Два эти региона (вместе с Нагорным Карабахом) должны получить международное признание и гарантии безопасности. И тогда возникнут шесть закавказских государств, а Грузия будет преобразована в сторону большего федерализма. Подлинное представительство получат такие регионы, как Мингрелия, Джавахети, Сванетия, Ачара и другие. После чего следует побудить стороны сформировать что-то вроде экономического союза, который бы очевидно стремился тесно работать с Северным Кавказом (и, таким образом, с Россией).

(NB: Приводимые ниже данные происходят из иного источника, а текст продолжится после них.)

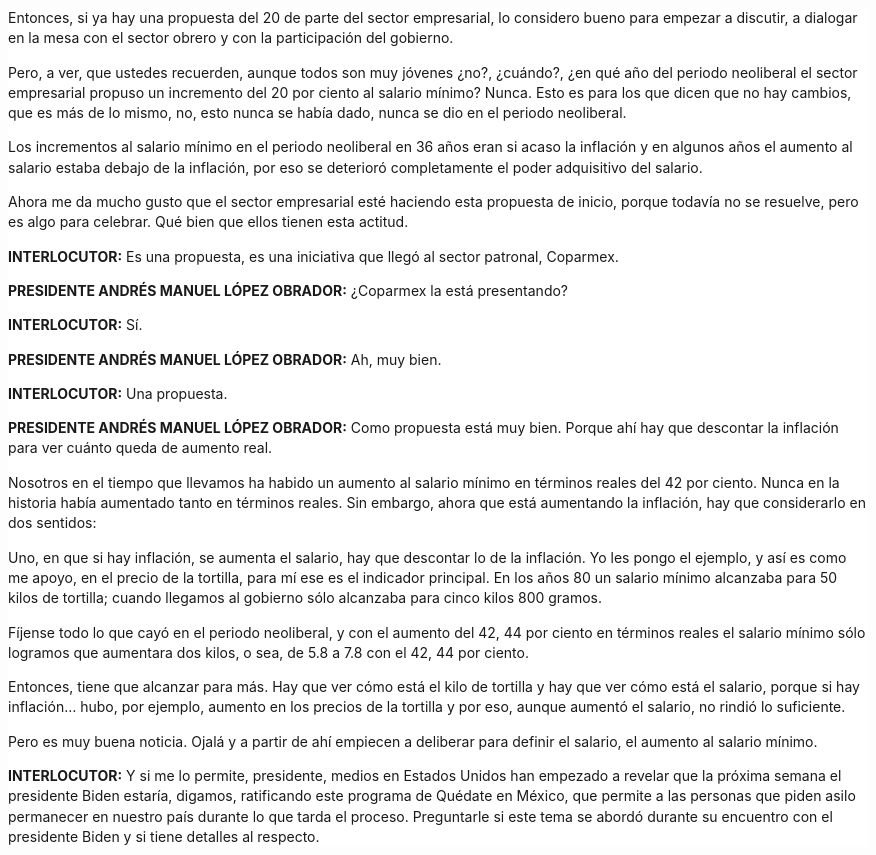 Entonces, si ya hay una propuesta del 20 de parte del sector empresarial, lo
considero bueno para empezar a discutir, a dialogar en la mesa con el sector
obrero y con la participación del gobierno.

Pero, a ver, que ustedes recuerden, aunque todos son muy jóvenes ¿no?,
¿cuándo?, ¿en qué año del periodo neoliberal el sector empresarial propuso un
incremento del 20 por ciento al salario mínimo? Nunca. Esto es para los que
dicen que no hay cambios, que es más de lo mismo, no, esto nunca se había
dado, nunca se dio en el periodo neoliberal.

Los incrementos al salario mínimo en el periodo neoliberal en 36 años eran si
acaso la inflación y en algunos años el aumento al salario estaba debajo de la
inflación, por eso se deterioró completamente el poder adquisitivo del
salario.

Ahora me da mucho gusto que el sector empresarial esté haciendo esta propuesta
de inicio, porque todavía no se resuelve, pero es algo para celebrar. Qué bien
que ellos tienen esta actitud.

**INTERLOCUTOR:** Es una propuesta, es una iniciativa que llegó al sector
patronal, Coparmex.

**PRESIDENTE ANDRÉS MANUEL LÓPEZ OBRADOR:** ¿Coparmex la está presentando?

**INTERLOCUTOR:** Sí.

**PRESIDENTE ANDRÉS MANUEL LÓPEZ OBRADOR:** Ah, muy bien.

**INTERLOCUTOR:** Una propuesta.

**PRESIDENTE ANDRÉS MANUEL LÓPEZ OBRADOR:** Como propuesta está muy bien.
Porque ahí hay que descontar la inflación para ver cuánto queda de aumento
real.

Nosotros en el tiempo que llevamos ha habido un aumento al salario mínimo en
términos reales del 42 por ciento. Nunca en la historia había aumentado tanto
en términos reales. Sin embargo, ahora que está aumentando la inflación, hay
que considerarlo en dos sentidos:

Uno, en que si hay inflación, se aumenta el salario, hay que descontar lo de
la inflación. Yo les pongo el ejemplo, y así es como me apoyo, en el precio de
la tortilla, para mí ese es el indicador principal. En los años 80 un salario
mínimo alcanzaba para 50 kilos de tortilla; cuando llegamos al gobierno sólo
alcanzaba para cinco kilos 800 gramos.

Fíjense todo lo que cayó en el periodo neoliberal, y con el aumento del 42, 44
por ciento en términos reales el salario mínimo sólo logramos que aumentara
dos kilos, o sea, de 5.8 a 7.8 con el 42, 44 por ciento.

Entonces, tiene que alcanzar para más. Hay que ver cómo está el kilo de
tortilla y hay que ver cómo está el salario, porque si hay inflación… hubo,
por ejemplo, aumento en los precios de la tortilla y por eso, aunque aumentó
el salario, no rindió lo suficiente.

Pero es muy buena noticia. Ojalá y a partir de ahí empiecen a deliberar para
definir el salario, el aumento al salario mínimo.

**INTERLOCUTOR:** Y si me lo permite, presidente, medios en Estados Unidos han
empezado a revelar que la próxima semana el presidente Biden estaría, digamos,
ratificando este programa de Quédate en México, que permite a las personas que
piden asilo permanecer en nuestro país durante lo que tarda el proceso.
Preguntarle si este tema se abordó durante su encuentro con el presidente
Biden y si tiene detalles al respecto.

Западным интересам тоже лучше всего отвечало бы должное сотрудничество и дружеские отношения, установленные в регионе, где России и Западу следовало бы действовать вместе и к взаимной выгоде – в конце концов, абхазы ближе к северокавказским черкесам; большинство осетин живут на Северном Кавказе; а лезгины разделены между Азербайджаном и Дагестаном (Российская Федерация) с 1991 года.

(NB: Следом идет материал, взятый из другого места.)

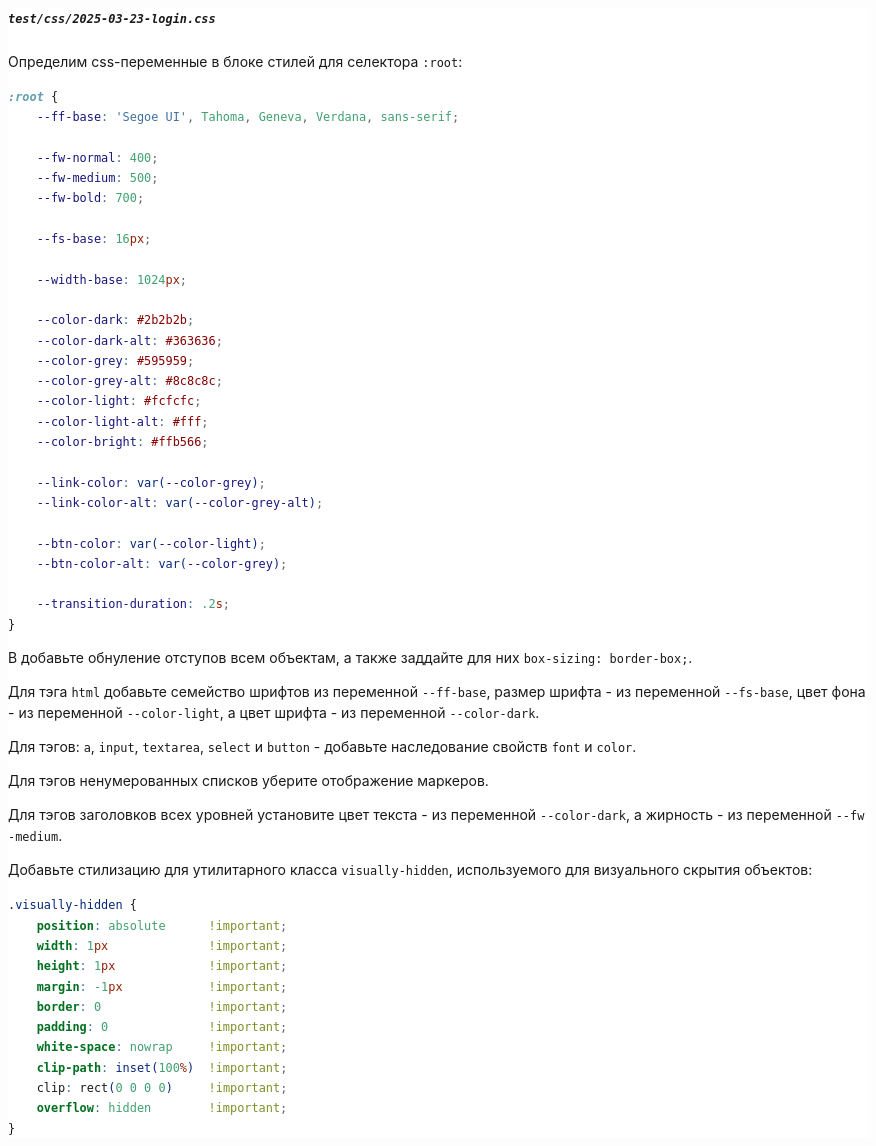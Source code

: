 ##### `test/css/2025-03-23-login.css`

Определим css-переменные в блоке стилей для селектора `:root`:
```css
:root {
    --ff-base: 'Segoe UI', Tahoma, Geneva, Verdana, sans-serif;
    
    --fw-normal: 400;
    --fw-medium: 500;
    --fw-bold: 700;

    --fs-base: 16px;

    --width-base: 1024px;

    --color-dark: #2b2b2b;
    --color-dark-alt: #363636;
    --color-grey: #595959;
    --color-grey-alt: #8c8c8c;
    --color-light: #fcfcfc;
    --color-light-alt: #fff;
    --color-bright: #ffb566;

    --link-color: var(--color-grey);
    --link-color-alt: var(--color-grey-alt);

    --btn-color: var(--color-light);
    --btn-color-alt: var(--color-grey);

    --transition-duration: .2s;
}
```

В добавьте обнуление отступов всем объектам, а также заддайте для них `box-sizing: border-box;`.

Для тэга `html` добавьте семейство шрифтов из переменной `--ff-base`, размер шрифта - из переменной `--fs-base`, цвет фона - из переменной `--color-light`, а цвет шрифта - из переменной `--color-dark`.

Для тэгов: `a`, `input`, `textarea`, `select` и `button` - добавьте наследование свойств `font` и `color`.

Для тэгов ненумерованных списков уберите отображение маркеров.

Для тэгов заголовков всех уровней установите цвет текста - из переменной `--color-dark`, а жирность - из переменной `--fw-medium`.

Добавьте стилизацию для утилитарного класса `visually-hidden`, используемого для визуального скрытия объектов:
```css
.visually-hidden {
    position: absolute      !important;
    width: 1px              !important;
    height: 1px             !important;
    margin: -1px            !important;
    border: 0               !important;
    padding: 0              !important;
    white-space: nowrap     !important;
    clip-path: inset(100%)  !important;
    clip: rect(0 0 0 0)     !important;
    overflow: hidden        !important;
}
```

Урок этих событий – в том, что государства не должны поспешно формировать альянсы и предоставлять свою поддержку тому или иному режиму или стране, но должны основывать свои решения на тщательной оценке игроков и заинтересованных стран, а потом действовать в интересах всех сторон.
Грузия остается ужасной демонстрацией того, что может случиться, когда решения о том, кого поддерживать и с какими странами обращаться как с «друзьями», бывают основаны на поверхностном знании или игнорировании фактов. Этот принцип нужно применять не только на евроатлантическом пространстве, но и за его пределами. Хотя когда мир стоит перед лицом такого количества проблем в результате того, что человечество делает с планетой, нужно думать, возможно, скорее в категориях уровней кооперации между государственными партнерами, нежели в таких черно-белых категориях, как «друзья» и «враги». Выработка такого мышления должна стать целью все еще молодого XXI века.

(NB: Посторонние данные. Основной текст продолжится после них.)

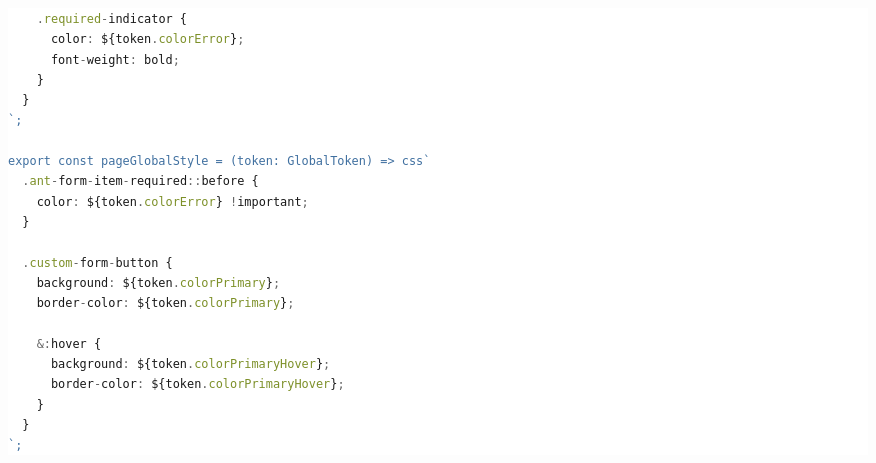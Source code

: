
 ```typescript title="高级样式定制"
    .required-indicator {
      color: ${token.colorError};
      font-weight: bold;
    }
  }
`;

export const pageGlobalStyle = (token: GlobalToken) => css`
  .ant-form-item-required::before {
    color: ${token.colorError} !important;
  }
  
  .custom-form-button {
    background: ${token.colorPrimary};
    border-color: ${token.colorPrimary};
    
    &:hover {
      background: ${token.colorPrimaryHover};
      border-color: ${token.colorPrimaryHover};
    }
  }
`;
``` 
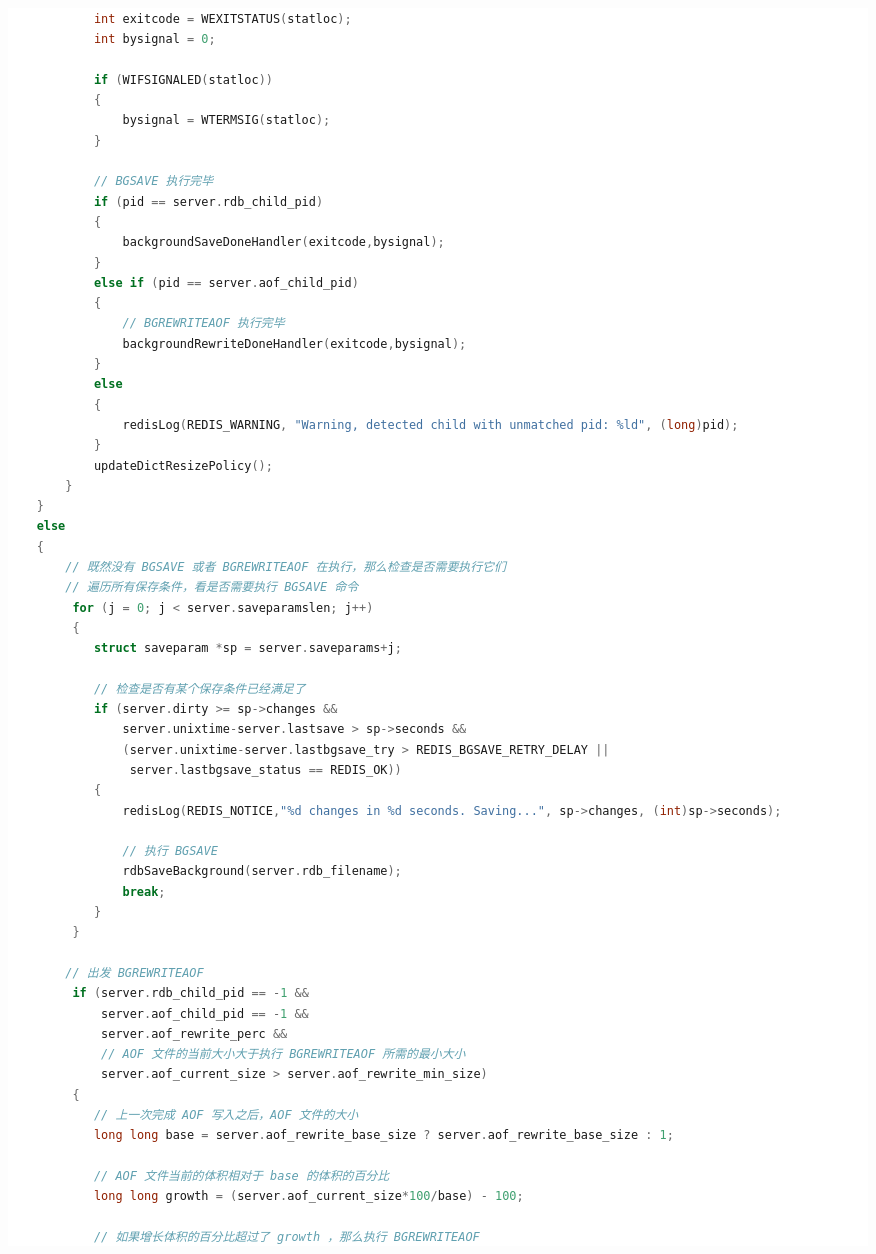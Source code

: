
 ```c
            int exitcode = WEXITSTATUS(statloc);
            int bysignal = 0;
            
			if (WIFSIGNALED(statloc))
			{
				bysignal = WTERMSIG(statloc);
			}

            // BGSAVE 执行完毕
            if (pid == server.rdb_child_pid) 
			{
                backgroundSaveDoneHandler(exitcode,bysignal);
            } 
			else if (pid == server.aof_child_pid) 
			{
				// BGREWRITEAOF 执行完毕
                backgroundRewriteDoneHandler(exitcode,bysignal);
            } 
			else 
			{
                redisLog(REDIS_WARNING, "Warning, detected child with unmatched pid: %ld", (long)pid);
            }
            updateDictResizePolicy();
        }
    } 
	else 
	{
        // 既然没有 BGSAVE 或者 BGREWRITEAOF 在执行，那么检查是否需要执行它们
        // 遍历所有保存条件，看是否需要执行 BGSAVE 命令
         for (j = 0; j < server.saveparamslen; j++) 
		 {
            struct saveparam *sp = server.saveparams+j;

            // 检查是否有某个保存条件已经满足了
            if (server.dirty >= sp->changes &&
                server.unixtime-server.lastsave > sp->seconds &&
                (server.unixtime-server.lastbgsave_try > REDIS_BGSAVE_RETRY_DELAY ||
                 server.lastbgsave_status == REDIS_OK))
            {
                redisLog(REDIS_NOTICE,"%d changes in %d seconds. Saving...", sp->changes, (int)sp->seconds);

                // 执行 BGSAVE
                rdbSaveBackground(server.rdb_filename);
                break;
            }
         }

        // 出发 BGREWRITEAOF
         if (server.rdb_child_pid == -1 &&
             server.aof_child_pid == -1 &&
             server.aof_rewrite_perc &&
             // AOF 文件的当前大小大于执行 BGREWRITEAOF 所需的最小大小
             server.aof_current_size > server.aof_rewrite_min_size)
         {
            // 上一次完成 AOF 写入之后，AOF 文件的大小
            long long base = server.aof_rewrite_base_size ? server.aof_rewrite_base_size : 1;

            // AOF 文件当前的体积相对于 base 的体积的百分比
            long long growth = (server.aof_current_size*100/base) - 100;

            // 如果增长体积的百分比超过了 growth ，那么执行 BGREWRITEAOF
```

Конечно, то что, скажем, странам «Новой Европы» свойственен некоторый антироссийский настрой, совершенно понятно, учитывая их историю. Но ни европейские, ни натовские отношения с другими странами не могут (или не должны) определяться безответственной антироссийской повесткой. Чем скорее государства, о которых идет речь, придут к пониманию того, что движение вперед состоит не в том, чтобы формулировать политику на базе предрассудков холодной войны, тем будет лучше для всех заинтересованных сторон. Поскольку это понимание – в интересах самих этих государств, вряд ли произойдет раскол между ними и США.
Имеется ирония в том обстоятельстве, что перед поездкой в Москву Обама говорил, что премьер Владимир Путин стоит одной ногой в прошлом, когда в такой большой степени политика Джорджа Буша (называть ее «видением» означало бы предоставить ей статус, которому она никогда не соответствовала) была обусловлена мышлением эпохи холодной войны, так широко распространенным в среде неоконсерваторов.
Нет причины для того, чтобы Украина и Грузия не имели близких отношений с Америкой (точно так же они бы проявили мудрость, стремясь достичь таких отношений с Россией). Но надо искренне надеяться, что Обама не повторит одной из характерных ошибок (среди огромного числа прочих) своего предшественника, опрометчиво предоставляя вооружения и поддержку другим странам для вступления в НАТО. Поскольку это противоречит интересам стран НАТО, не говоря уже о вроде бы нарушенном обещании, данном во времена распада СССР, не расширять НАТО до границ России.
Мир стоит перед лицом такого числа проблем в результате того, что человечество делает с планетой, и поэтому настало время, когда государства должны задуматься скорее о сотрудничестве, чем о мышлении в категориях «друзей» и «врагов», будь то в Европе или где-либо еще.